### Problem requirements
Look through the data below. Pick out the lines holding the string "destructuring".

- - -

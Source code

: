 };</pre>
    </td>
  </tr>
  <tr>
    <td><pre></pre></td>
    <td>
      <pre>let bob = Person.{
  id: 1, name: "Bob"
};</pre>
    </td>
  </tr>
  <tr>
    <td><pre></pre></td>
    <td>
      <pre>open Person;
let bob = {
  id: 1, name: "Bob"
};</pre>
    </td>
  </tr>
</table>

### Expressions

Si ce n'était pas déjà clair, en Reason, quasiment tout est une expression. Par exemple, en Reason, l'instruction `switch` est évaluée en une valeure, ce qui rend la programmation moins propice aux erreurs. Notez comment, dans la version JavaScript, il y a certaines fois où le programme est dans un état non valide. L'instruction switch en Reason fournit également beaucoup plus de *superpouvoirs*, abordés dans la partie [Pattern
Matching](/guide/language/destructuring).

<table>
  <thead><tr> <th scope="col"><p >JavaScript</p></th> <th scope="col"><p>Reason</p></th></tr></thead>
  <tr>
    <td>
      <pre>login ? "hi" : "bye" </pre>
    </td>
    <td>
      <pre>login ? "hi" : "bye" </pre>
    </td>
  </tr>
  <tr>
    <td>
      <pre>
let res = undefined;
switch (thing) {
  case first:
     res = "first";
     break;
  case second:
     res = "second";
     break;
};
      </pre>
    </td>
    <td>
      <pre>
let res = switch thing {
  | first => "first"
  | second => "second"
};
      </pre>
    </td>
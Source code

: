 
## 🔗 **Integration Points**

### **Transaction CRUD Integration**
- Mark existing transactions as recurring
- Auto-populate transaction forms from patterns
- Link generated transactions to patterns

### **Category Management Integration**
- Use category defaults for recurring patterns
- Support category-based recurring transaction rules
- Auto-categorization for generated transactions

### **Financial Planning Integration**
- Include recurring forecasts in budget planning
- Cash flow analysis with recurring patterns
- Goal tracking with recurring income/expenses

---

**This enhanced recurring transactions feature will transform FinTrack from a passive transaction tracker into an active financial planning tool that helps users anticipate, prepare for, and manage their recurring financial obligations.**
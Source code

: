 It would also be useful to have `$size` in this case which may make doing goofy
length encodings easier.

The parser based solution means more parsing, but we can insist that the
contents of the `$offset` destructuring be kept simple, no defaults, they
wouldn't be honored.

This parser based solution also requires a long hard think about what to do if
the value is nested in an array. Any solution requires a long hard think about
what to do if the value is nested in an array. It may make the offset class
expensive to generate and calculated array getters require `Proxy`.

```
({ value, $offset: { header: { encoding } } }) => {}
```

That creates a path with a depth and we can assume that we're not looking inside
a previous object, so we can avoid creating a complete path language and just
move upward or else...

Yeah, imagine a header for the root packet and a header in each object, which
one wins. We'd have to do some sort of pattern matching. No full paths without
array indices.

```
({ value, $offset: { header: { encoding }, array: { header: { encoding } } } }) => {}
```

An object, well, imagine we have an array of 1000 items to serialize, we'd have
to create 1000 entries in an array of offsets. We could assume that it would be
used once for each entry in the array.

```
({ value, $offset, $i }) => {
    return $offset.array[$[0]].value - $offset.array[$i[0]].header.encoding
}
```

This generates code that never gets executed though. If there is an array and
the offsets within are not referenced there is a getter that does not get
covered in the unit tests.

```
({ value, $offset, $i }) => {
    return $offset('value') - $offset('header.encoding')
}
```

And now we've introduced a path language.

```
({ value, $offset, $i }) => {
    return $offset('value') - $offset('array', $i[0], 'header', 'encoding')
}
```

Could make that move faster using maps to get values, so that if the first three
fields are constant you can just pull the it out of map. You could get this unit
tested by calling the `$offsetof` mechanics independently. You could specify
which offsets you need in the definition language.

- - -

### Answer area
Matching](/guide/language/destructuring).
contents of the `$offset` destructuring be kept simple, no defaults, they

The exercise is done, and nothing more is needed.